Pranayama en bescheidenheid

Pranayama leert ons bescheidenheid. Het gaat niet over hard uitademen, zuchten of blazen, of diep vanuit kracht inademen. We oefenen het volgen van de adem, het waarnemen van wat komt en gaat. Van wat je neemt, en wat je weer terug geeft.

Pranayama is de 4e stap op het 8 voudige yogapad. Het gaat over de beheersing van adem en energie. De energiehuishouding kun je het ook noemen. Prana is het ontastbare deel in ons dat we energie, aandacht, adem noemen. Dat wat in je is, zonder dat je het bewust merkt. Pranayama helpt je op weg naar bewustwording van deze materie, in en om jou heen.
Pranayama begint meestal bij de ademhaling omdat dat nog het meest concrete gebied van pranayama is, waar we het makkelijkste bij kunnen. Daar beginnen wij ook mee.

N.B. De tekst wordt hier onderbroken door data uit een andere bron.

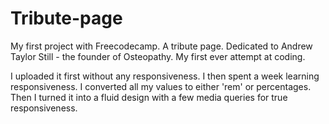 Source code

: # Tribute-page
My first project with Freecodecamp. A tribute page. Dedicated to Andrew Taylor Still - the founder of Osteopathy. My first ever attempt at coding.

I uploaded it first without any responsiveness.
I then spent a week learning responsiveness. I converted all my values to either 'rem' or percentages. Then I turned it into a fluid design with a few media queries for true responsiveness.
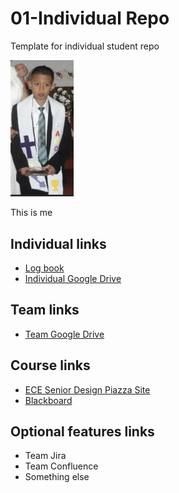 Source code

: # 01-Individual Repo
Template for individual student repo

<img src="./images/IMG_6773.jpg" width="20%">

<p> This is me </p>

## Individual links
- [Log book]()
- [Individual Google Drive]()

## Team links
- [Team Google Drive]()

## Course links
- [ECE Senior Design Piazza Site](https://piazza.com/bu/fall2025/ec463/home)
- [Blackboard](http://learn.bu.edu/)

## Optional features links
- Team Jira
- Team Confluence
- Something else
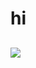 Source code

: # hi
##

![](https://store.storeimages.cdn-apple.com/4668/as-images.apple.com/is/mbp16-spacegray-select-202110?wid=452&hei=420&fmt=jpeg&qlt=95&.v=1632788574000)
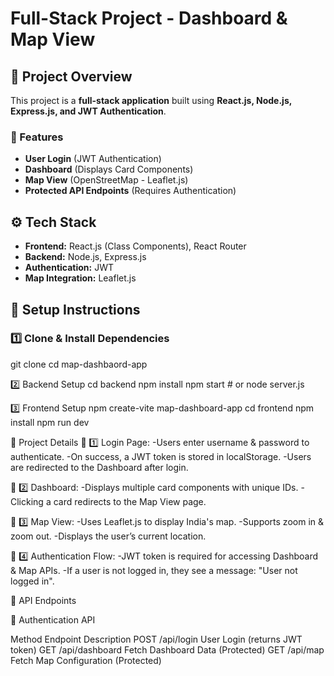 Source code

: # Full-Stack Project - Dashboard & Map View

## 📌 Project Overview

This project is a **full-stack application** built using **React.js, Node.js, Express.js, and JWT Authentication**.

### 🔹 Features

- **User Login** (JWT Authentication)
- **Dashboard** (Displays Card Components)
- **Map View** (OpenStreetMap - Leaflet.js)
- **Protected API Endpoints** (Requires Authentication)

## ⚙️ Tech Stack

- **Frontend:** React.js (Class Components), React Router
- **Backend:** Node.js, Express.js
- **Authentication:** JWT
- **Map Integration:** Leaflet.js

## 🚀 Setup Instructions

### 1️⃣ Clone & Install Dependencies

git clone <repository-url>
cd map-dashbaord-app

2️⃣ Backend Setup
cd backend
npm install
npm start # or node server.js

3️⃣ Frontend Setup
npm create-vite map-dashboard-app
cd frontend
npm install
npm run dev

📝 Project Details
🔹 1️⃣ Login Page:
-Users enter username & password to authenticate.
-On success, a JWT token is stored in localStorage.
-Users are redirected to the Dashboard after login.

🔹 2️⃣ Dashboard:
-Displays multiple card components with unique IDs.
-Clicking a card redirects to the Map View page.

🔹 3️⃣ Map View:
-Uses Leaflet.js to display India's map.
-Supports zoom in & zoom out.
-Displays the user’s current location.

🔹 4️⃣ Authentication Flow:
-JWT token is required for accessing Dashboard & Map APIs.
-If a user is not logged in, they see a message:
"User not logged in".

📌 API Endpoints

🔑 Authentication API

Method Endpoint Description
POST /api/login User Login (returns JWT token)
GET /api/dashboard Fetch Dashboard Data (Protected)
GET /api/map Fetch Map Configuration (Protected)
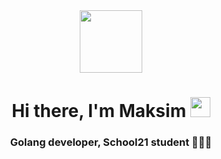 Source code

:<div id="header" align="center">
  <img src="https://media.giphy.com/media/u2pmTWUi0MXjyrMaVj/giphy.gif" width="100"/>
</div>
<h1 align="center">Hi there, I'm Maksim
<img src="https://github.com/blackcater/blackcater/raw/main/images/Hi.gif" height="32"/></h1>
<h3 align="center">Golang developer, School21 student 🧑🏻‍💻</h3>
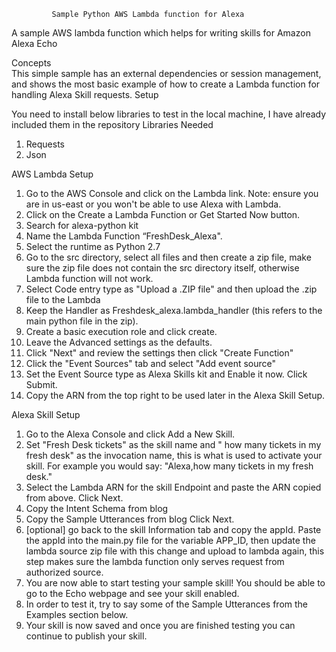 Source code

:              Sample Python AWS Lambda function for Alexa
A sample AWS lambda function which helps for writing skills for Amazon Alexa Echo

Concepts	
This simple sample has an external dependencies or session management, and shows the most basic example of how to create a Lambda function for handling Alexa Skill requests.
Setup

You need to install below libraries to test in the local machine, I have already included them in the repository 
Libraries Needed
1.	Requests
2.	Json 


AWS Lambda Setup
1.	Go to the AWS Console and click on the Lambda link. Note: ensure you are in us-east or you won't be able to use Alexa with Lambda.
2.	Click on the Create a Lambda Function or Get Started Now button.
3.	Search for alexa-python kit
4.	Name the Lambda Function “FreshDesk_Alexa".
5.	Select the runtime as Python 2.7
6.	Go to the src directory, select all files and then create a zip file, make sure the zip file does not contain the src directory itself, otherwise Lambda function will not work.
7.	Select Code entry type as "Upload a .ZIP file" and then upload the .zip file to the Lambda
8.	Keep the Handler as Freshdesk_alexa.lambda_handler (this refers to the main python file in the zip).
9.	Create a basic execution role and click create.
10.	Leave the Advanced settings as the defaults.
11.	Click "Next" and review the settings then click "Create Function"
12.	Click the "Event Sources" tab and select "Add event source"
13.	Set the Event Source type as Alexa Skills kit and Enable it now. Click Submit.
14.	Copy the ARN from the top right to be used later in the Alexa Skill Setup.

Alexa Skill Setup
1.	Go to the Alexa Console and click Add a New Skill.
2.	Set "Fresh Desk tickets" as the skill name and " how many tickets in my fresh desk" as the invocation name, this is what is used to activate your skill. For example you would say: "Alexa,how many tickets in my fresh desk."
3.	Select the Lambda ARN for the skill Endpoint and paste the ARN copied from above. Click Next.
4.	Copy the Intent Schema from blog
5.	Copy the Sample Utterances from blog Click Next.
6.	[optional] go back to the skill Information tab and copy the appId. Paste the appId into the main.py file for the variable APP_ID, then update the lambda source zip file with this change and upload to lambda again, this step makes sure the lambda function only serves request from authorized source.
7.	You are now able to start testing your sample skill! You should be able to go to the Echo webpage and see your skill enabled.
8.	In order to test it, try to say some of the Sample Utterances from the Examples section below.
9.	Your skill is now saved and once you are finished testing you can continue to publish your skill.


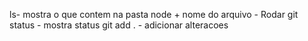 ls- mostra o que contem na pasta
node + nome do arquivo - Rodar
git status - mostra status
git add . - adicionar alteracoes
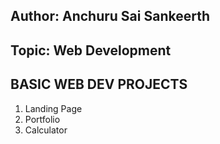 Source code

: ## Author: Anchuru Sai Sankeerth <br>
## Topic: Web Development

## BASIC WEB DEV PROJECTS <br>
1. Landing Page
2. Portfolio
3. Calculator
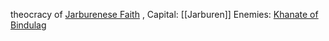 theocracy of [Jarburenese Faith](Nesey#Jarburenese%20Faith) , Capital: [[Jarburen]]
Enemies: [Khanate of Bindulag](Khanate%20of%20Bindulag)
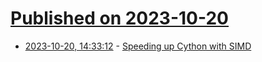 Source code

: # [Published on 2023-10-20](index.md)

* [2023-10-20, 14:33:12](https://lobste.rs/s/xzlptv/speeding_up_cython_with_simd) - [Speeding up Cython with SIMD](https://pythonspeed.com/articles/faster-cython-simd/)
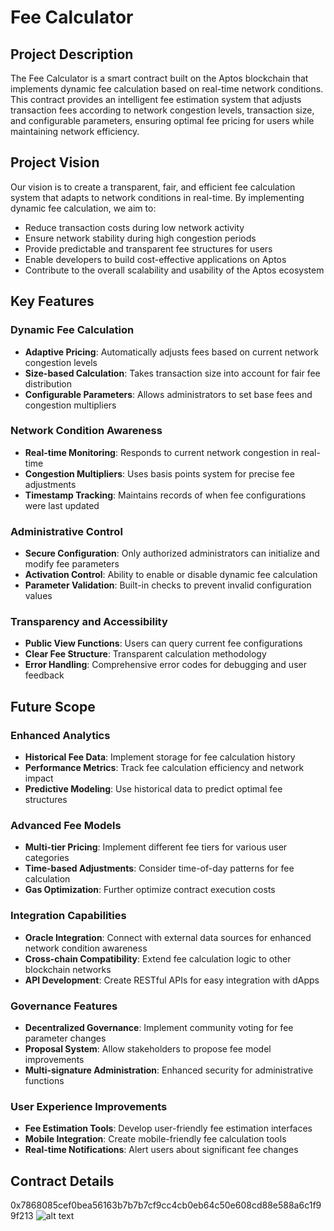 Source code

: # Fee Calculator

## Project Description

The Fee Calculator is a smart contract built on the Aptos blockchain that implements dynamic fee calculation based on real-time network conditions. This contract provides an intelligent fee estimation system that adjusts transaction fees according to network congestion levels, transaction size, and configurable parameters, ensuring optimal fee pricing for users while maintaining network efficiency.

## Project Vision

Our vision is to create a transparent, fair, and efficient fee calculation system that adapts to network conditions in real-time. By implementing dynamic fee calculation, we aim to:

- Reduce transaction costs during low network activity
- Ensure network stability during high congestion periods
- Provide predictable and transparent fee structures for users
- Enable developers to build cost-effective applications on Aptos
- Contribute to the overall scalability and usability of the Aptos ecosystem

## Key Features

### Dynamic Fee Calculation
- **Adaptive Pricing**: Automatically adjusts fees based on current network congestion levels
- **Size-based Calculation**: Takes transaction size into account for fair fee distribution
- **Configurable Parameters**: Allows administrators to set base fees and congestion multipliers

### Network Condition Awareness
- **Real-time Monitoring**: Responds to current network congestion in real-time
- **Congestion Multipliers**: Uses basis points system for precise fee adjustments
- **Timestamp Tracking**: Maintains records of when fee configurations were last updated

### Administrative Control
- **Secure Configuration**: Only authorized administrators can initialize and modify fee parameters
- **Activation Control**: Ability to enable or disable dynamic fee calculation
- **Parameter Validation**: Built-in checks to prevent invalid configuration values

### Transparency and Accessibility
- **Public View Functions**: Users can query current fee configurations
- **Clear Fee Structure**: Transparent calculation methodology
- **Error Handling**: Comprehensive error codes for debugging and user feedback

## Future Scope

### Enhanced Analytics
- **Historical Fee Data**: Implement storage for fee calculation history
- **Performance Metrics**: Track fee calculation efficiency and network impact
- **Predictive Modeling**: Use historical data to predict optimal fee structures

### Advanced Fee Models
- **Multi-tier Pricing**: Implement different fee tiers for various user categories
- **Time-based Adjustments**: Consider time-of-day patterns for fee calculation
- **Gas Optimization**: Further optimize contract execution costs

### Integration Capabilities
- **Oracle Integration**: Connect with external data sources for enhanced network condition awareness
- **Cross-chain Compatibility**: Extend fee calculation logic to other blockchain networks
- **API Development**: Create RESTful APIs for easy integration with dApps

### Governance Features
- **Decentralized Governance**: Implement community voting for fee parameter changes
- **Proposal System**: Allow stakeholders to propose fee model improvements
- **Multi-signature Administration**: Enhanced security for administrative functions

### User Experience Improvements
- **Fee Estimation Tools**: Develop user-friendly fee estimation interfaces
- **Mobile Integration**: Create mobile-friendly fee calculation tools
- **Real-time Notifications**: Alert users about significant fee changes

## Contract Details
0x7868085cef0bea56163b7b7b7cf9cc4cb0eb64c50e608cd88e588a6c1f99f213
![alt text](<Screenshot 2025-08-09 at 3.59.28 PM.png>) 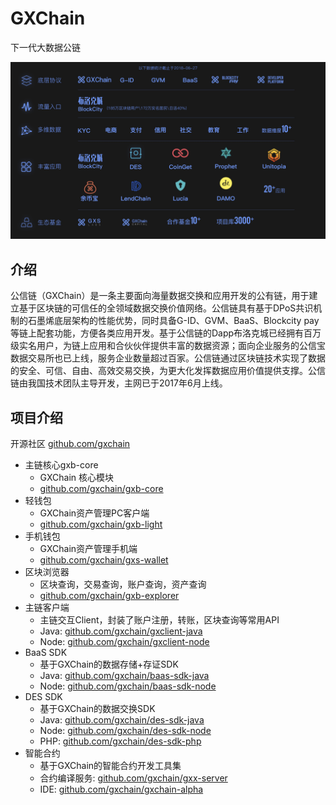 # GXChain
下一代大数据公链

![](docs/.vuepress/public/images/zh/gxchain-family.jpg)

## 介绍
公信链（GXChain）是一条主要面向海量数据交换和应用开发的公有链，用于建立基于区块链的可信任的全领域数据交换价值网络。公信链具有基于DPoS共识机制的石墨烯底层架构的性能优势，同时具备G-ID、GVM、BaaS、Blockcity pay等链上配套功能，方便各类应用开发。基于公信链的Dapp布洛克城已经拥有百万级实名用户，为链上应用和合伙伙伴提供丰富的数据资源；面向企业服务的公信宝数据交易所也已上线，服务企业数量超过百家。公信链通过区块链技术实现了数据的安全、可信、自由、高效交易交换，为更大化发挥数据应用价值提供支撑。公信链由我国技术团队主导开发，主网已于2017年6月上线。

## 项目介绍

开源社区 [github.com/gxchain](github.com/gxchain)
- 主链核心gxb-core
    - GXChain 核心模块
    - [github.com/gxchain/gxb-core](github.com/gxchain/gxb-core)
- 轻钱包
    - GXChain资产管理PC客户端
    - [github.com/gxchain/gxb-light](github.com/gxchain/gxb-light)
- 手机钱包
    - GXChain资产管理手机端
    - [github.com/gxchain/gxs-wallet](github.com/gxchain/gxs-wallet)
- 区块浏览器
    - 区块查询，交易查询，账户查询，资产查询
    - [github.com/gxchain/gxb-explorer](github.com/gxchain/gxb-explorer)
- 主链客户端
    - 主链交互Client，封装了账户注册，转账，区块查询等常用API
    - Java: [github.com/gxchain/gxclient-java](github.com/gxchain/gxclient-java)
    - Node: [github.com/gxchain/gxclient-node](github.com/gxchain/gxclient-node)
- BaaS SDK
    - 基于GXChain的数据存储+存证SDK
    - Java: [github.com/gxchain/baas-sdk-java](github.com/gxchain/baas-sdk-java)
    - Node: [github.com/gxchain/baas-sdk-node](github.com/gxchain/baas-sdk-node)
- DES SDK
    - 基于GXChain的数据交换SDK
    - Java: [github.com/gxchain/des-sdk-java](github.com/gxchain/des-sdk-java)
    - Node: [github.com/gxchain/des-sdk-node](github.com/gxchain/des-sdk-node)
    - PHP: [github.com/gxchain/des-sdk-php](github.com/gxchain/des-sdk-php)
- 智能合约
    - 基于GXChain的智能合约开发工具集
    - 合约编译服务: [github.com/gxchain/gxx-server](github.com/gxchain/gxx-server)
    - IDE: [github.com/gxchain/gxchain-alpha](github.com/gxchain/gxchain-alpha)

Pranayama gaat (bijna) nooit over meer of sneller of harder ademen, maar vooral over het bewust zijn van de ademhaling. Lukt het jou om je aandacht bij de ademhaling te houden, keer op keer, en dit proces te observeren. Hoe snel raak je afgeleid, of betrap je je zelf erop dat je aan iets ligt of zit te denken, en dat je de adem bent kwijt geraakt. Kun je waarnemen dat de ademhaling verandert zodra jij in je gedachten verdwijnt? Die wordt dan korter en iets sneller. Het tegenovergestelde gebeurt ook. Als je in slaap valt of heel suffig wordt tijdens pranayama, dan vertraagt de adem mee. Wat je zoekt is de heldere stabiele ademstroom, die regelmatig gaat en waar nooit een einde aan komt. Dat je in die cadans terecht komt met je aandacht en bewustzijn. Dit is zeker niet makkelijk en eist enorm veel geduld en uihoudingsvermogen en vooral veel oefenen. Het is ook vaak best saai. Heel vaak wil je geest liever iets spannends en opwindend, of gewoon dat er meer gebeurt in een oefening. Dat is bij pranayama niet. Nu moet je het alllemaal uit jezelf halen. Dat is ook je overgeven aan het natuurlijke proces, een beetje te vergelijken met yin yoga misschien. Het is al heel mooi als je gaat merken dat jouw gedachten en jouw ademhaling met elkaar vechten om jouw aandacht. En dat jij daarna in staat bent om je aandacht te sturen, naar je gedachten of naar je ademhaling.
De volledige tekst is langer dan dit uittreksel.